→ **Task description**
Check every line of the entries that follow, and copy the ones containing "guide".

Plain-text document sources:
((

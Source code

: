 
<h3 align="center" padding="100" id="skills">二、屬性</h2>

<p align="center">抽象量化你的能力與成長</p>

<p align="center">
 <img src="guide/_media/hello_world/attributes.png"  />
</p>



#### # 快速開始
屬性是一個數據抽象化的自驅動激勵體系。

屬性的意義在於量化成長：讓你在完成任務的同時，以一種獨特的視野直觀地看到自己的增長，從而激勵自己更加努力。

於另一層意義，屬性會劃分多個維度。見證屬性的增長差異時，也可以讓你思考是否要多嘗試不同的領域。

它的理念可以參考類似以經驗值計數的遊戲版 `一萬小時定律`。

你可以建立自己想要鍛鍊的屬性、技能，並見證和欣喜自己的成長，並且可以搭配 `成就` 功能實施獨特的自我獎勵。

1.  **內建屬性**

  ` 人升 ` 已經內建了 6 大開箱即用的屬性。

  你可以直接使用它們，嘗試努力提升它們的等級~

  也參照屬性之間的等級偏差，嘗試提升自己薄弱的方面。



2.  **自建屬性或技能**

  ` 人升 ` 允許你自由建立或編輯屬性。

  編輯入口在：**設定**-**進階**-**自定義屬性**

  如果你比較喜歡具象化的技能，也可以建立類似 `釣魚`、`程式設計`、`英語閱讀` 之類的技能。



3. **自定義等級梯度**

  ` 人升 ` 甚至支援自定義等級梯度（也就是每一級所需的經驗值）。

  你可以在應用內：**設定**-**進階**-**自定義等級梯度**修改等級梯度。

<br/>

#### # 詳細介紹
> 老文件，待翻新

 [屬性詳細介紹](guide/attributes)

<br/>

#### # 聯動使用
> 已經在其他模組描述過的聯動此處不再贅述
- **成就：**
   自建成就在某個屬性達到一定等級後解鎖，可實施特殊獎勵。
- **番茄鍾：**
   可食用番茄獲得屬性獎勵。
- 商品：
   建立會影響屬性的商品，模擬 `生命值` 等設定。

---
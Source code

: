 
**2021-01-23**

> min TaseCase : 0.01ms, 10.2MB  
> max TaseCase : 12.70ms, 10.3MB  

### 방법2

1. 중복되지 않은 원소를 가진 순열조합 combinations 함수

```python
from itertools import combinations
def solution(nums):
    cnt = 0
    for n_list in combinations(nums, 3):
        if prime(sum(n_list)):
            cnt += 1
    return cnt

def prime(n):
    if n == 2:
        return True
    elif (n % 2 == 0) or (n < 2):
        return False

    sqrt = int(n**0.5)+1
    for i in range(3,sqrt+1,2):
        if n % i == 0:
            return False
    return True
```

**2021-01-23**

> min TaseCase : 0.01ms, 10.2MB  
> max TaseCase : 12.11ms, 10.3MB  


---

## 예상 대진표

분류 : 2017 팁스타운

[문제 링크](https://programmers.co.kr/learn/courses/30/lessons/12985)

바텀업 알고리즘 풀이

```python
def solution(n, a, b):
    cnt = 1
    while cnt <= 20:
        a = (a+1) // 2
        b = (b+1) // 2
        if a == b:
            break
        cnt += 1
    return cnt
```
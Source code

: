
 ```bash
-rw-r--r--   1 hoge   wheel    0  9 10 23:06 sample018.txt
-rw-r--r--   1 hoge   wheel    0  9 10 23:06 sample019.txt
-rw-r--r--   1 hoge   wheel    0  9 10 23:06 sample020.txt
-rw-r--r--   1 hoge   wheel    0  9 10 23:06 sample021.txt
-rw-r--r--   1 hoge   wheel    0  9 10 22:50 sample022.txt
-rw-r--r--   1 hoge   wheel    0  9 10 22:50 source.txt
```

))

→ **Output below**
 <img src="guide/_media/hello_world/attributes.png"  />
 [屬性詳細介紹](guide/attributes)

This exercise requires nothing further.